First, import the Snowball module. 

In [8]:
from chemdataextractor.relex.snowball import Snowball

We also need a property model. Let's try a nested model here. Note: do not use underscore “_” when naming property models! Also, it is strongly recommended to set `compound.model_class.fields['names'].required = True` for the parent property. 

More examples of property models can be found [here](https://pubs.acs.org/doi/10.1021/acs.jcim.1c00446?goto=supporting-info).

In [9]:
from chemdataextractor.model import StringType, ListType, ModelType, Compound
from chemdataextractor.parse import R, I, W, Optional, merge, join, AutoSentenceParser
from chemdataextractor.model.units.energy import EnergyModel
from chemdataextractor.model.units.temperature import TemperatureModel
from chemdataextractor.doc import Sentence

class Temperature(TemperatureModel):
    specifier_expression =(I('at') | W('T')).add_action(join)
    specifier = StringType(parse_expression=specifier_expression, required=False, updatable=False)
    compound = ModelType(Compound, required=True, updatable=False, binding=True)
    parsers = [AutoSentenceParser()]

class BandgapTemp(EnergyModel):
    specifier_expression =((I('band') + R('gaps?')) | I('bandgap') | I('band-gap') | I('Eg')).add_action(join)
    specifier = StringType(parse_expression=specifier_expression, required=True, updatable=True)
    compound = ModelType(Compound, required=True, contextual=True, binding=True, updatable=False)
    compound.model_class.fields['names'].required = True
    parsers = [AutoSentenceParser()]
    temperature = ModelType(Temperature, required=False)

We can now initialize a Snowball instance.

In [10]:
sb1 = Snowball(model=BandgapTemp)

There should be 3 files created inside the folder *Snowball_model*: a *modelName.pkl* file for the main Snowball model, a *modelName_clusters.txt* file for all the clusters, and a *modelName_phrases.txt* file for all unclustered phrases.
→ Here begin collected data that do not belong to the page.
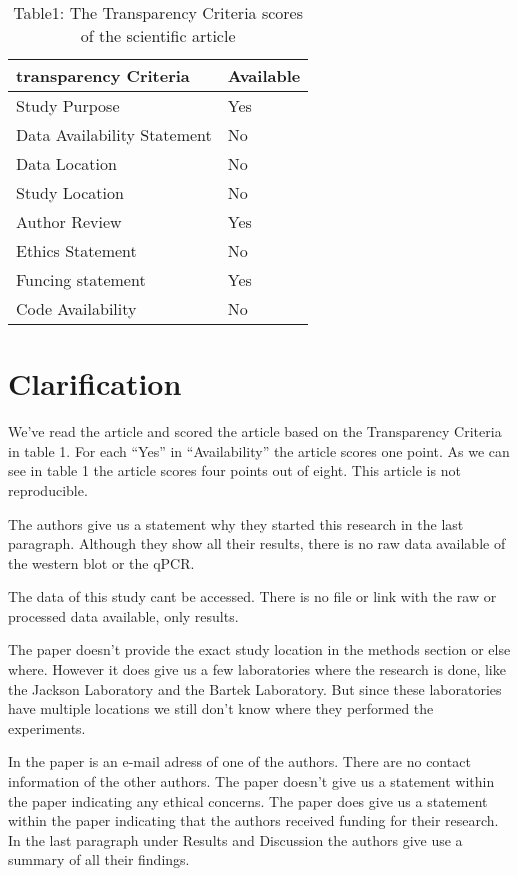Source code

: \documentclass[
]{book}
\begin{document}
\begin{table}

\caption{\label{tab:unnamed-chunk-5}Table1: The Transparency Criteria scores of the scientific article}
\centering
\begin{tabular}[t]{l|l}
\hline
transparency Criteria & Available\\
\hline
Study Purpose & Yes\\
\hline
Data Availability Statement & No\\
\hline
Data Location & No\\
\hline
Study Location & No\\
\hline
Author Review & Yes\\
\hline
Ethics Statement & No\\
\hline
Funcing statement & Yes\\
\hline
Code Availability & No\\
\hline
\end{tabular}
\end{table}

\hypertarget{clarification}{%
\section{Clarification}\label{clarification}}

We've read the article and scored the article based on the Transparency Criteria in table 1. For each ``Yes'' in ``Availability'' the article scores one point. As we can see in table 1 the article scores four points out of eight. This article is not reproducible.

The authors give us a statement why they started this research in the last paragraph.
Although they show all their results, there is no raw data available of the western blot or the qPCR.

The data of this study cant be accessed. There is no file or link with the raw or processed data available, only results.

The paper doesn't provide the exact study location in the methods section or else where. However it does give us a few laboratories where the research is done, like the Jackson Laboratory and the Bartek Laboratory. But since these laboratories have multiple locations we still don't know where they performed the experiments.

In the paper is an e-mail adress of one of the authors. There are no contact information of the other authors.
The paper doesn't give us a statement within the paper indicating any ethical concerns.
The paper does give us a statement within the paper indicating that the authors received funding for their research. In the last paragraph under Results and Discussion the authors give use a summary of all their findings.
\end{document}
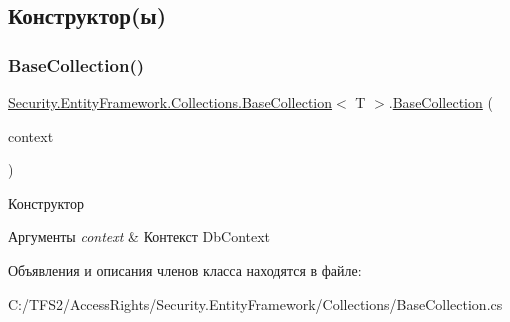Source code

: \subsection{Конструктор(ы)}
\mbox{\label{class_security_1_1_entity_framework_1_1_collections_1_1_base_collection_adbdfc06a507416ccb21ef4504032b8b9}} 
\subsubsection{\texorpdfstring{Base\+Collection()}{BaseCollection()}}
{\footnotesize\ttfamily \hyperlink{class_security_1_1_entity_framework_1_1_collections_1_1_base_collection}{Security.\+Entity\+Framework.\+Collections.\+Base\+Collection}$<$ T $>$.\hyperlink{class_security_1_1_entity_framework_1_1_collections_1_1_base_collection}{Base\+Collection} (\begin{DoxyParamCaption}\item[{\hyperlink{class_security_1_1_entity_dal_1_1_security_context}{Security\+Context}}]{context }\end{DoxyParamCaption})\hspace{0.3cm}{\ttfamily [protected]}}



Конструктор 


\begin{DoxyParams}{Аргументы}
{\em context} & Контекст Db\+Context\\
\hline
\end{DoxyParams}


Объявления и описания членов класса находятся в файле\+:\begin{DoxyCompactItemize}
\item 
C\+:/\+T\+F\+S2/\+Access\+Rights/\+Security.\+Entity\+Framework/\+Collections/Base\+Collection.\+cs\end{DoxyCompactItemize}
The two txt files are not required for the parser to run. 

The argument `model` is the only required field. We can also specify other useful parameters. All these parameter are attributes of the Snowball instance that can be changed on the fly during training, so we can leave the hyper-parameters as default for now and optimize them later. 
* `tc`: float, the minimum confidence threshold for cluster generation, default is $80\%$. 
* `tsim_h`: float, the higher similarity threshold, default is $80\%$.
* `tsim_l`: float, the lower similarity threshold, default is `tsim_h`$/2$.
* `prefix_weight`, `middle_weight`, and `suffix_weight`: float, the weight vector of phrases, default is $10\%$, $80\%$, and $10\%$. They sould add up to $100\%$. 
* `prefix_length` and `suffix_length`: integer, the maximum number of text tokens in prefix and suffix, default is $1$ and $1$. 
* `max_candidate_combinations`: integer, the maximum number of candidate relationships found in a candidate phrase before the phrase is ignored (the parameter and this value are NOT equal, they only scale with each other), default is $5000$. Reduce this value if code runs too slow. 
* `value_before_unit`: boolean, if a unit is allowed without a value in front of it, default is `True`. 
* `entity_training_threshold`: integer, the maximum number of candidate relationships allowed in a sentence before switching to entity-based training, default is $20$. Increase this value if you have sharp eyes. 
* `save_dir`: string, the folder name to save the Snowball model (which is also a folder), default is `Snowball_model`. 
* `file_name`: string, the name of the Snowball files, default is the property model name. 
* `clustering_method`: string, allowed values are `max`, `min`, `first`, `all`, and `best`, default is `max`. 
* `second_round`: boolean, whether or not the second confidence equation is executed, default is `True`. This is for debugging purposes only, do NOT turn it off. 
* `compound_filter`: name of a custom function that takes a compound name as string and returns a boolean of whether the compound is good or not. This improves parser performance by ruling out bad candidate phrases before calculating their confidence scores. Default is `None`, as in the filter accepts all compounds. 
* `phrase_filter`: name of a custom function that takes a phrase object and returns a boolean of whether the phrase is good or not. This takes data cleaning before data extraction, which improves parser performance. Default is `None`. 
* `normalization`: boolean, whether or not the root n in the confidence equation is calculated, default is `True`. Turning this off would emulate Snowball 1.0 behavior, which gives slightly higher precision but much lower recall. 



---



# Training

**Different types of training data**

We can now proceed to training. Suppose we have a file named `resource.txt` which contains one sentence `TiO2 has a large band gap of 3.2 eV at 300 K. `, then to train the Snowball model, simply run

In [12]:
sb1.train_from_file(filename='resource.txt')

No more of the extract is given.